EXERCISE BRIEF =
Set down the lines that begin at the top of the records and end with the line containing "# 企业环境社会治理（ESG）评价指南", and drop every picture.

Saved entries =

*** Begin section ***

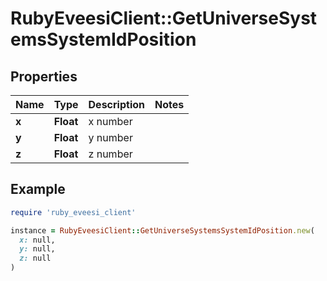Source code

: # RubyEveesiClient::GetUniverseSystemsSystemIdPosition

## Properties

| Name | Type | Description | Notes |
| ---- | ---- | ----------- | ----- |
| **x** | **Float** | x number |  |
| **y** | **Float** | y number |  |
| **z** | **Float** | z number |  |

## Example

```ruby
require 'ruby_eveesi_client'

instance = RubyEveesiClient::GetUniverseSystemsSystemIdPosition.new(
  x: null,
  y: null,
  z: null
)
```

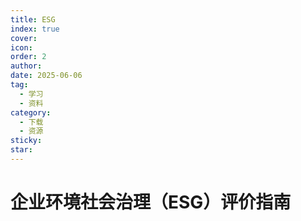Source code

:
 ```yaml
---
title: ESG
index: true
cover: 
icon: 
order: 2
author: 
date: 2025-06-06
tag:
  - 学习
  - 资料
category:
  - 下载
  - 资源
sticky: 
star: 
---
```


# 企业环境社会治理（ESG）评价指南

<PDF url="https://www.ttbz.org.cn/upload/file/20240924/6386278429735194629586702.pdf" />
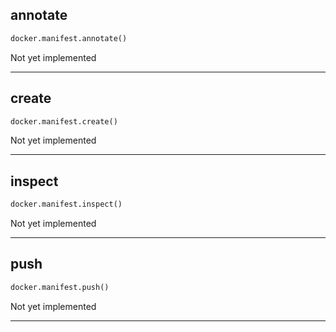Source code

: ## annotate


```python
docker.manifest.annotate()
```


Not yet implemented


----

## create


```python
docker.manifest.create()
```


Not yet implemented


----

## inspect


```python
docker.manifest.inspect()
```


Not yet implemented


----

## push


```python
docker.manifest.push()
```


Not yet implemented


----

*** End section ***

OUTPUT OF THE EXERCISE =
Source code

: # RubyEveesiClient::GetUniverseSystemsSystemIdPosition

## Properties

| Name | Type | Description | Notes |
| ---- | ---- | ----------- | ----- |
| **x** | **Float** | x number |  |
| **y** | **Float** | y number |  |
| **z** | **Float** | z number |  |

## Example

```ruby
require 'ruby_eveesi_client'

instance = RubyEveesiClient::GetUniverseSystemsSystemIdPosition.new(
  x: null,
  y: null,
  z: null
)
```

Source code

:
 ```yaml
---
title: ESG
index: true
cover: 
icon: 
order: 2
author: 
date: 2025-06-06
tag:
  - 学习
  - 资料
category:
  - 下载
  - 资源
sticky: 
star: 
---
```


# 企业环境社会治理（ESG）评价指南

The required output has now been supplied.